De voorbije jaren heeft het idee van ‘public governance’ steeds meer opgang gemaakt in de publieke sector, te meer omwille van het grote maatschappelijke belang van publieke organisaties. De codes goed bestuur beschouwen de onafhankelijkheid van de raad van bestuur als een essentieel element van goed bestuur, onder meer door een voldoende aantal onafhankelijke bestuurders op te nemen. In Vlaanderen werd dit principe in de praktijk gebracht met artikel III.40, eerste lid, van het Bestuursdecreet van 7 december 2018 dat stelt dat minimaal een derde van het aantal stemgerechtigde leden van de raad van bestuur een onafhankelijke bestuurder is. Recent werden zo bij de Participatiemaatschappij Vlaanderen (PMV) nog drie onafhankelijke bestuurders voorgedragen.  

De VRT genoot lange tijd van een uitzondering op bovengenoemd artikel. De recente aanpassingen aan het mediadecreet leidden echter tot een meer doorgedreven toepassing van de principes van deugdelijk bestuur bij de VRT. Naast de voorrang van het vennootschapsbelang en de discretieplicht van de bestuurders zijn ook onafhankelijke bestuurders nu verankerd. Een primeur dus! 

De VRT had vroeger twaalf (partij)politiek benoemde leden in zijn raad van bestuur. Maar in de nieuwe samenstelling zullen dat er slechts 8 meer zijn. Dat betekent dat er voor het eerst vier onafhankelijke bestuurders bijkomen.  

De nieuwe onafhankelijke bestuurders worden wel nog aangeduid door de Vlaamse regering, maar op voordracht van een onafhankelijke benoemingsadviescommissie. Het moet volgens het decreet gaan "om personen met aantoonbare, voor het algemeen bestuur van de VRT relevante expertise, en/of met specifieke deskundigheid op het vlak van de audiovisuele mediasector en van het mediabeleid".  

Op 17 juni werden de nieuwe onafhankelijke bestuurders voorgedragen door de onafhankelijke benoemingsadviescommissie ingericht door Schelstraete Delacourt Associates, die in haar opdracht werd bijgestaan door GUBERNA. De ministerraad heeft dit advies ook gevolgd. Het gaat om Jo Maes, ceo van IT-bedrijf Ordina, Joeri Van den Bergh, mede-oprichter van consultant InSites, zelfstandig consultant Jacqueline Smit en Marleen Nijsten, marketingdirecteur bij energieproducent Luminus. 
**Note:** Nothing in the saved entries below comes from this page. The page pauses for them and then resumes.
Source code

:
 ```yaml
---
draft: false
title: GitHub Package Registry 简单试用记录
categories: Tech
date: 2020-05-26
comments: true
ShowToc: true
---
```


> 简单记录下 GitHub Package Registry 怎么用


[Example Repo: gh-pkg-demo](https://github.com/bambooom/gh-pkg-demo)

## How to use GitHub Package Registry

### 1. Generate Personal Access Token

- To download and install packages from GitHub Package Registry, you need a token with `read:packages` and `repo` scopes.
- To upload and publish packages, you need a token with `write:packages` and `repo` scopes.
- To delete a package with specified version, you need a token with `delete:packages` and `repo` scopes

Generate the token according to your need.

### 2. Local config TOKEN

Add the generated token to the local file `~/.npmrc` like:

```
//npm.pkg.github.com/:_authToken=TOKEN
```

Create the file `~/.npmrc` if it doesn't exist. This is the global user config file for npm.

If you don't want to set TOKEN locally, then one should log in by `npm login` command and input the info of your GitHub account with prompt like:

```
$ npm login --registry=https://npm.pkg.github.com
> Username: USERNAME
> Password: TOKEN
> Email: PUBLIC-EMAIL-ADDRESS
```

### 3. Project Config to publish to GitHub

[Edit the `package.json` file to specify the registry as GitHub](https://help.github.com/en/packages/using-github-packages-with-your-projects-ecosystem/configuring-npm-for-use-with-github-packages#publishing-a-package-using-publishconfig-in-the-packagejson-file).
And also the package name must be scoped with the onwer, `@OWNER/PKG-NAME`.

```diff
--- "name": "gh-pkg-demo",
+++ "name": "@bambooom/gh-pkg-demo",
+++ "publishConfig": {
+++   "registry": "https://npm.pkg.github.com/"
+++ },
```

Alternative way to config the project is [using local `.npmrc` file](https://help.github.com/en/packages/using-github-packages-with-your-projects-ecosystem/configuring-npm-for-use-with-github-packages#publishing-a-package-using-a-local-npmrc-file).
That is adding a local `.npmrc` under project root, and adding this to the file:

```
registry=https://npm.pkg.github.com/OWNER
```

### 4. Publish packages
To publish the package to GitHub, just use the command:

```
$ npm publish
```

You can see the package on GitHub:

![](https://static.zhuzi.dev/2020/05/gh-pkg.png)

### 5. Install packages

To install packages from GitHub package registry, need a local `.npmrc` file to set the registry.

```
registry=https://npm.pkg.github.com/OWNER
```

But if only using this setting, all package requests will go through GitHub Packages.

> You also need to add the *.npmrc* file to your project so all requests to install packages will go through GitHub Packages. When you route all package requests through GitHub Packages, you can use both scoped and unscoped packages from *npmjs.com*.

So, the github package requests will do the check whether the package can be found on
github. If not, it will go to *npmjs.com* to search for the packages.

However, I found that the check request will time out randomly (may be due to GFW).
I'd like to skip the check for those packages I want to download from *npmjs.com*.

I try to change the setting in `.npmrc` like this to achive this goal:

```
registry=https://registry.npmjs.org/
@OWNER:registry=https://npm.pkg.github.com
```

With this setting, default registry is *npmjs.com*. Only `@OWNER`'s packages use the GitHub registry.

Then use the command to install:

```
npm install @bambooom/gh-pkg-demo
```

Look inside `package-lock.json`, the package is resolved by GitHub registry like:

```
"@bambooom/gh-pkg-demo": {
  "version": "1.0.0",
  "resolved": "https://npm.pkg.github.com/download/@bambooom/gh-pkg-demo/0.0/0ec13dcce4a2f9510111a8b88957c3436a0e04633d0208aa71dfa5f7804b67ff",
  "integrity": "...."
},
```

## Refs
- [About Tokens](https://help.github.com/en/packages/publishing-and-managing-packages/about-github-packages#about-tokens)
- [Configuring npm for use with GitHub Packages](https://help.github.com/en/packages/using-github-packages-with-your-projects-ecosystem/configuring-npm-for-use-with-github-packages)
Naast die hervorming in de bestuurlijke samenstelling komt er ook een grotere betrokkenheid van de raad van bestuur bij de benoeming en het ontslag van de gedelegeerd bestuurder. Dit moet leiden tot een verdere professionalisering van het operationeel bestuur en tot een betere wisselwerking tussen de raad en de gedelegeerd bestuurder. De finale beslissing over diens aanstelling blijft bij de Vlaamse regering liggen.  

4) De governance van de tweede grootste haven van Europa    

De langverwachte fusie van de havens van Antwerpen en Zeebrugge werd in mei bezegeld met de plechtige ondertekening van de aandeelhoudersovereenkomst. Zo’n fusie gaat uiteraard gepaard met governance uitdagingen die verder reiken dan de samenstelling van een nieuwe raad van bestuur. 

Zo komt het er onder meer op aan om de stappen die de Port of Antwerp, de grootste partner, de afgelopen jaren al zette ter optimalisering van zijn bestuurlijke werking te borgen in de nieuwe constellatie. Verder moeten de dertien bestuurders  vanuit de bestaande bestuursculturen een nieuwe dynamiek ontwikkelen die een goede besluitvorming faciliteert. Verder moet de raad er samen als met de nieuwe directie voor zorgen dat de twee verschillende bedrijfsculturen en managementsystemen naar elkaar toegroeien. We blijven dit verhaal met belangstelling volgen.